In der vergangenen Woche haben die deutschen Landesmedienanstalten ihren aktuellen Digitalisierungsbericht vorgelegt. Demnach können hierzulande mittlerweile 77,8 Prozent der Haushalte digital fernsehen. Gegenüber dem Vorjahr ist das ein Plus von 10 Prozent, welches sich insbesondere natürlich der Abschaltung des analogen Satellitensignals im April dieses Jahres verdankt. Damit liegen wir allerdings immer noch hinter Großbritannien, wo die Digitialisierung des Fernsehens so gut wie abgeschlossen ist. Aktuell schauen bereits etwa 98 Prozent der britischen Fernsehhaushalte digital. Am 12. September wird mit Tyne Tees die letzte Region auf der Insel den digitalen Switchover vollziehen. Dann steht nur noch Nordirland aus, wo im Oktober die letzten terrestrisch verbreiteten Analogsignale abgeschaltet werden. Der digitale Switchover, der seit 2008 Region für Region im Gange ist, wird damit plangemäß vollendet.

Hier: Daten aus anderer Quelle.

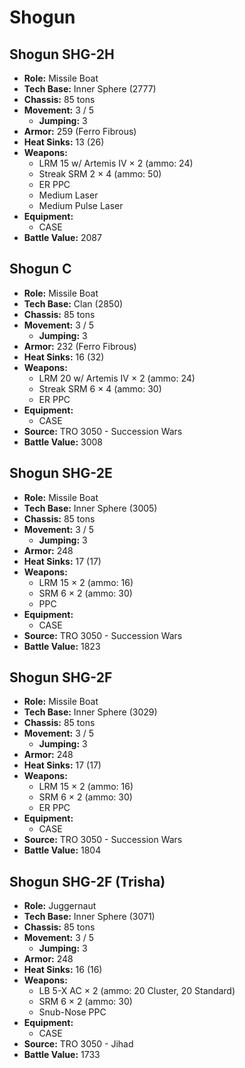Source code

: # Shogun
## Shogun SHG-2H
- **Role:** Missile Boat
- **Tech Base:** Inner Sphere (2777)
- **Chassis:** 85 tons
- **Movement:** 3 / 5
  - **Jumping:** 3
- **Armor:** 259 (Ferro Fibrous)
- **Heat Sinks:** 13 (26)
- **Weapons:**
  - LRM 15 w/ Artemis IV × 2 (ammo: 24)
  - Streak SRM 2 × 4 (ammo: 50)
  - ER PPC
  - Medium Laser
  - Medium Pulse Laser
- **Equipment:**
  - CASE
- **Battle Value:** 2087

## Shogun C
- **Role:** Missile Boat
- **Tech Base:** Clan (2850)
- **Chassis:** 85 tons
- **Movement:** 3 / 5
  - **Jumping:** 3
- **Armor:** 232 (Ferro Fibrous)
- **Heat Sinks:** 16 (32)
- **Weapons:**
  - LRM 20 w/ Artemis IV × 2 (ammo: 24)
  - Streak SRM 6 × 4 (ammo: 30)
  - ER PPC
- **Equipment:**
  - CASE
- **Source:** TRO 3050 - Succession Wars
- **Battle Value:** 3008

## Shogun SHG-2E
- **Role:** Missile Boat
- **Tech Base:** Inner Sphere (3005)
- **Chassis:** 85 tons
- **Movement:** 3 / 5
  - **Jumping:** 3
- **Armor:** 248
- **Heat Sinks:** 17 (17)
- **Weapons:**
  - LRM 15 × 2 (ammo: 16)
  - SRM 6 × 2 (ammo: 30)
  - PPC
- **Equipment:**
  - CASE
- **Source:** TRO 3050 - Succession Wars
- **Battle Value:** 1823

## Shogun SHG-2F
- **Role:** Missile Boat
- **Tech Base:** Inner Sphere (3029)
- **Chassis:** 85 tons
- **Movement:** 3 / 5
  - **Jumping:** 3
- **Armor:** 248
- **Heat Sinks:** 17 (17)
- **Weapons:**
  - LRM 15 × 2 (ammo: 16)
  - SRM 6 × 2 (ammo: 30)
  - ER PPC
- **Equipment:**
  - CASE
- **Source:** TRO 3050 - Succession Wars
- **Battle Value:** 1804

## Shogun SHG-2F (Trisha)
- **Role:** Juggernaut
- **Tech Base:** Inner Sphere (3071)
- **Chassis:** 85 tons
- **Movement:** 3 / 5
  - **Jumping:** 3
- **Armor:** 248
- **Heat Sinks:** 16 (16)
- **Weapons:**
  - LB 5-X AC × 2 (ammo: 20 Cluster, 20 Standard)
  - SRM 6 × 2 (ammo: 30)
  - Snub-Nose PPC
- **Equipment:**
  - CASE
- **Source:** TRO 3050 - Jihad
- **Battle Value:** 1733


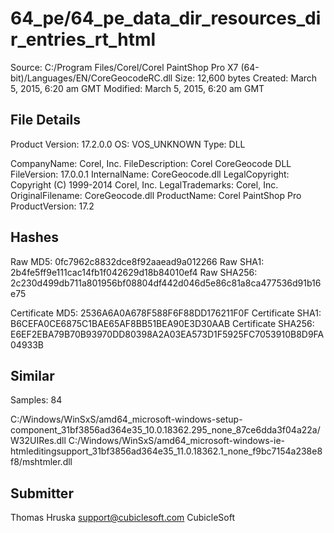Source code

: 64_pe/64_pe_data_dir_resources_dir_entries_rt_html
==================================================

Source:  C:/Program Files/Corel/Corel PaintShop Pro X7 (64-bit)/Languages/EN/CoreGeocodeRC.dll
Size:  12,600 bytes
Created:  March 5, 2015, 6:20 am GMT
Modified:  March 5, 2015, 6:20 am GMT

File Details
------------

Product Version:  17.2.0.0
OS:  VOS_UNKNOWN
Type:  DLL

CompanyName:  Corel, Inc.
FileDescription:  Corel CoreGeocode DLL
FileVersion:  17.0.0.1
InternalName:  CoreGeocode.dll
LegalCopyright:  Copyright (C) 1999-2014 Corel, Inc.
LegalTrademarks:  Corel, Inc.
OriginalFilename:  CoreGeocode.dll
ProductName:  Corel PaintShop Pro
ProductVersion:  17.2

Hashes
------

Raw MD5:  0fc7962c8832dce8f92aaead9a012266
Raw SHA1:  2b4fe5ff9e111cac14fb1f042629d18b84010ef4
Raw SHA256:  2c230d499db711a801956bf08804df442d046d5e86c81a8ca477536d91b16e75

Certificate MD5:  2536A6A0A678F588F6F88DD176211F0F
Certificate SHA1:  B6CEFA0CE6875C1BAE65AF8BB51BEA90E3D30AAB
Certificate SHA256:  E6EF2EBA79B70B93970DD80398A2A03EA573D1F5925FC7053910B8D9FA04933B

Similar
-------

Samples:  84

C:/Windows/WinSxS/amd64_microsoft-windows-setup-component_31bf3856ad364e35_10.0.18362.295_none_87ce6dda3f04a22a/W32UIRes.dll
C:/Windows/WinSxS/amd64_microsoft-windows-ie-htmleditingsupport_31bf3856ad364e35_11.0.18362.1_none_f9bc7154a238e8f8/mshtmler.dll

Submitter
---------

Thomas Hruska
support@cubiclesoft.com
CubicleSoft
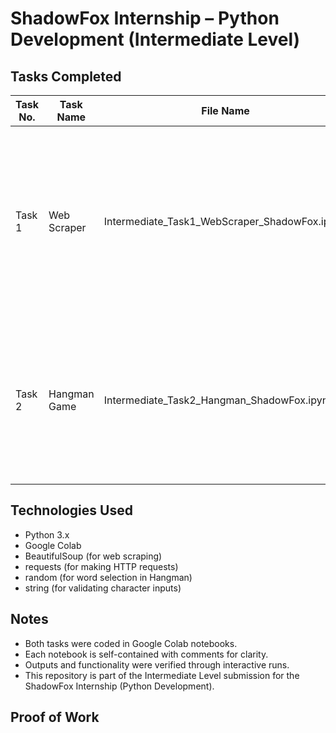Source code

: # ShadowFox Internship – Python Development (Intermediate Level)

## Tasks Completed

| Task No. | Task Name            | File Name                                          | Description                                                                 |
|----------|----------------------|----------------------------------------------------|-----------------------------------------------------------------------------|
| Task 1   | Web Scraper          | Intermediate_Task1_WebScraper_ShadowFox.ipynb     | Built a web scraper using BeautifulSoup and requests to extract structured data from a sample website. Printed product names and prices in a readable format. |
| Task 2   | Hangman Game         | Intermediate_Task2_Hangman_ShadowFox.ipynb        | Developed a command-line Hangman game using basic Python logic. Game tracks guesses, displays word progress, and ends with win/lose outcome. |

## Technologies Used

- Python 3.x
- Google Colab
- BeautifulSoup (for web scraping)
- requests (for making HTTP requests)
- random (for word selection in Hangman)
- string (for validating character inputs)

## Notes

- Both tasks were coded in Google Colab notebooks.
- Each notebook is self-contained with comments for clarity.
- Outputs and functionality were verified through interactive runs.
- This repository is part of the Intermediate Level submission for the ShadowFox Internship (Python Development).

## Proof of Work

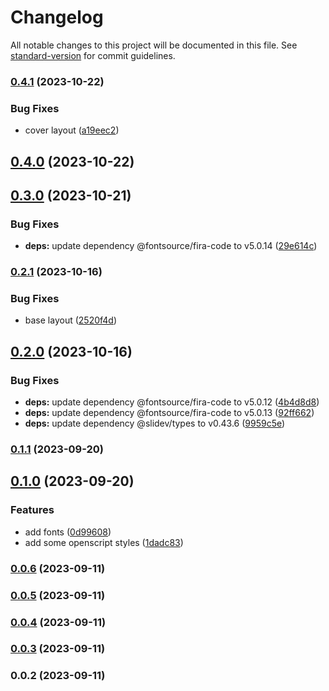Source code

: # Changelog

All notable changes to this project will be documented in this file. See [standard-version](https://github.com/conventional-changelog/standard-version) for commit guidelines.

### [0.4.1](https://github.com/openscript-ch/slidev-theme/compare/v0.4.0...v0.4.1) (2023-10-22)


### Bug Fixes

* cover layout ([a19eec2](https://github.com/openscript-ch/slidev-theme/commit/a19eec2ad0e990630171c2184f7588065cb761d0))

## [0.4.0](https://github.com/openscript-ch/slidev-theme/compare/v0.3.0...v0.4.0) (2023-10-22)

## [0.3.0](https://github.com/openscript-ch/slidev-theme/compare/v0.2.1...v0.3.0) (2023-10-21)


### Bug Fixes

* **deps:** update dependency @fontsource/fira-code to v5.0.14 ([29e614c](https://github.com/openscript-ch/slidev-theme/commit/29e614ca017f0a0860c90aaf59624ababae01b3b))

### [0.2.1](https://github.com/openscript-ch/slidev-theme/compare/v0.2.0...v0.2.1) (2023-10-16)


### Bug Fixes

* base layout ([2520f4d](https://github.com/openscript-ch/slidev-theme/commit/2520f4da1eb83b9625a393f1332afcbad4b8fa37))

## [0.2.0](https://github.com/openscript-ch/slidev-theme/compare/v0.1.1...v0.2.0) (2023-10-16)


### Bug Fixes

* **deps:** update dependency @fontsource/fira-code to v5.0.12 ([4b4d8d8](https://github.com/openscript-ch/slidev-theme/commit/4b4d8d8b1773e67d940c9290ba8399ffe437ed1a))
* **deps:** update dependency @fontsource/fira-code to v5.0.13 ([92ff662](https://github.com/openscript-ch/slidev-theme/commit/92ff662837cf654db59edfb804474b97f9ad7373))
* **deps:** update dependency @slidev/types to v0.43.6 ([9959c5e](https://github.com/openscript-ch/slidev-theme/commit/9959c5ebcde6fc927a1904d0c7be2f237bd0627d))

### [0.1.1](https://github.com/openscript-ch/slidev-theme/compare/v0.1.0...v0.1.1) (2023-09-20)

## [0.1.0](https://github.com/openscript-ch/slidev-theme/compare/v0.0.6...v0.1.0) (2023-09-20)


### Features

* add fonts ([0d99608](https://github.com/openscript-ch/slidev-theme/commit/0d99608068859583eed66ca348a92a4bf19158e3))
* add some openscript styles ([1dadc83](https://github.com/openscript-ch/slidev-theme/commit/1dadc83e5741ec59e51bece0c6869e00953dc6ca))

### [0.0.6](https://github.com/openscript-ch/slidev-theme/compare/v0.0.5...v0.0.6) (2023-09-11)

### [0.0.5](https://github.com/openscript-ch/slidev-theme/compare/v0.0.4...v0.0.5) (2023-09-11)

### [0.0.4](https://github.com/openscript-ch/slidev-theme/compare/v0.0.3...v0.0.4) (2023-09-11)

### [0.0.3](https://github.com/openscript-ch/slidev-theme/compare/v0.0.2...v0.0.3) (2023-09-11)

### 0.0.2 (2023-09-11)
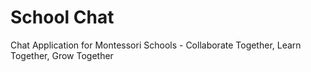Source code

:# School Chat
Chat Application for Montessori Schools - Collaborate Together, Learn Together, Grow Together  
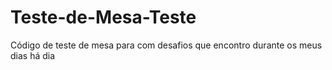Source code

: # Teste-de-Mesa-Teste
Código de teste de mesa para com desafios que encontro durante os meus dias há dia
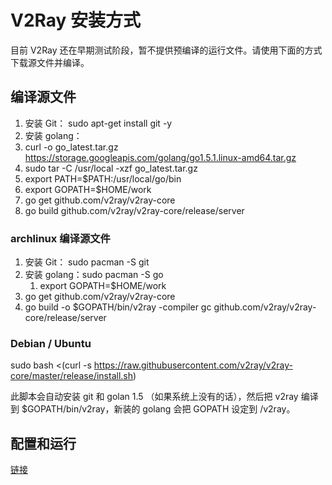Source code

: # V2Ray 安装方式

目前 V2Ray 还在早期测试阶段，暂不提供预编译的运行文件。请使用下面的方式下载源文件并编译。

## 编译源文件
1. 安装 Git： sudo apt-get install git -y
2. 安装 golang：
  1. curl -o go_latest.tar.gz https://storage.googleapis.com/golang/go1.5.1.linux-amd64.tar.gz
  2. sudo tar -C /usr/local -xzf go_latest.tar.gz
  3. export PATH=$PATH:/usr/local/go/bin
  4. export GOPATH=$HOME/work
3. go get github.com/v2ray/v2ray-core
4. go build github.com/v2ray/v2ray-core/release/server

### archlinux 编译源文件
1. 安装 Git： sudo pacman -S git
2. 安装 golang：sudo pacman -S go
   1. export GOPATH=$HOME/work
3. go get github.com/v2ray/v2ray-core
4. go build -o $GOPATH/bin/v2ray -compiler gc github.com/v2ray/v2ray-core/release/server

### Debian / Ubuntu
sudo bash <(curl -s https://raw.githubusercontent.com/v2ray/v2ray-core/master/release/install.sh)

此脚本会自动安装 git 和 golan 1.5 （如果系统上没有的话），然后把 v2ray 编译到 $GOPATH/bin/v2ray，新装的 golang 会把 GOPATH 设定到 /v2ray。


## 配置和运行
[链接](https://github.com/V2Ray/v2ray-core/blob/master/spec/guide.md)
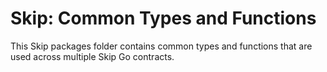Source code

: # Skip: Common Types and Functions

This Skip packages folder contains common types and functions that are used across multiple Skip Go contracts.

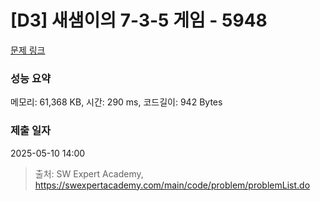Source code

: # [D3] 새샘이의 7-3-5 게임 - 5948 

[문제 링크](https://swexpertacademy.com/main/code/problem/problemDetail.do?contestProbId=AWZ2IErKCwUDFAUQ) 

### 성능 요약

메모리: 61,368 KB, 시간: 290 ms, 코드길이: 942 Bytes

### 제출 일자

2025-05-10 14:00



> 출처: SW Expert Academy, https://swexpertacademy.com/main/code/problem/problemList.do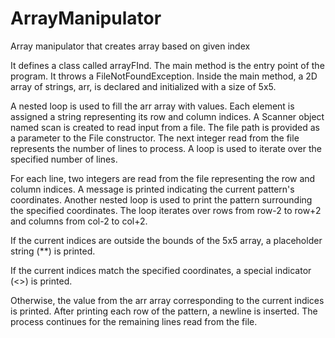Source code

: # ArrayManipulator
Array manipulator that creates array based on given index

It defines a class called arrayFInd.
The main method is the entry point of the program. It throws a FileNotFoundException.
Inside the main method, a 2D array of strings, arr, is declared and initialized with a size of 5x5.

A nested loop is used to fill the arr array with values. Each element is assigned a string representing its row and column indices.
A Scanner object named scan is created to read input from a file. The file path is provided as a parameter to the File constructor.
The next integer read from the file represents the number of lines to process.
A loop is used to iterate over the specified number of lines.

For each line, two integers are read from the file representing the row and column indices.
A message is printed indicating the current pattern's coordinates.
Another nested loop is used to print the pattern surrounding the specified coordinates.
The loop iterates over rows from row-2 to row+2 and columns from col-2 to col+2.

If the current indices are outside the bounds of the 5x5 array, a placeholder string (**) is printed.

If the current indices match the specified coordinates, a special indicator (<>) is printed.

Otherwise, the value from the arr array corresponding to the current indices is printed.
After printing each row of the pattern, a newline is inserted.
The process continues for the remaining lines read from the file.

Dabei hatte die Digitalisierung des Fernsehens auch in Großbritannien manche Rückschläge zu vertragen. Ähnlich wie in Deutschland das DF1 von Leo Kirch (und auch fast zur gleichen Zeit) gingen im Vereinten Königreich die beiden ITV-Lizenznehmer Carlton Communications und Granada mit ihrem kaum minder ambitionierten digitalen Pay-TV-Projekt ONdigital (2001 in ITV Digital umbenannt) baden. Im Vergleich zum übermächtigen Konkurrenten Sky sah ONdigital vor allem im Verhältnis von Preis und Programmangebot nicht sonderlich gut aus.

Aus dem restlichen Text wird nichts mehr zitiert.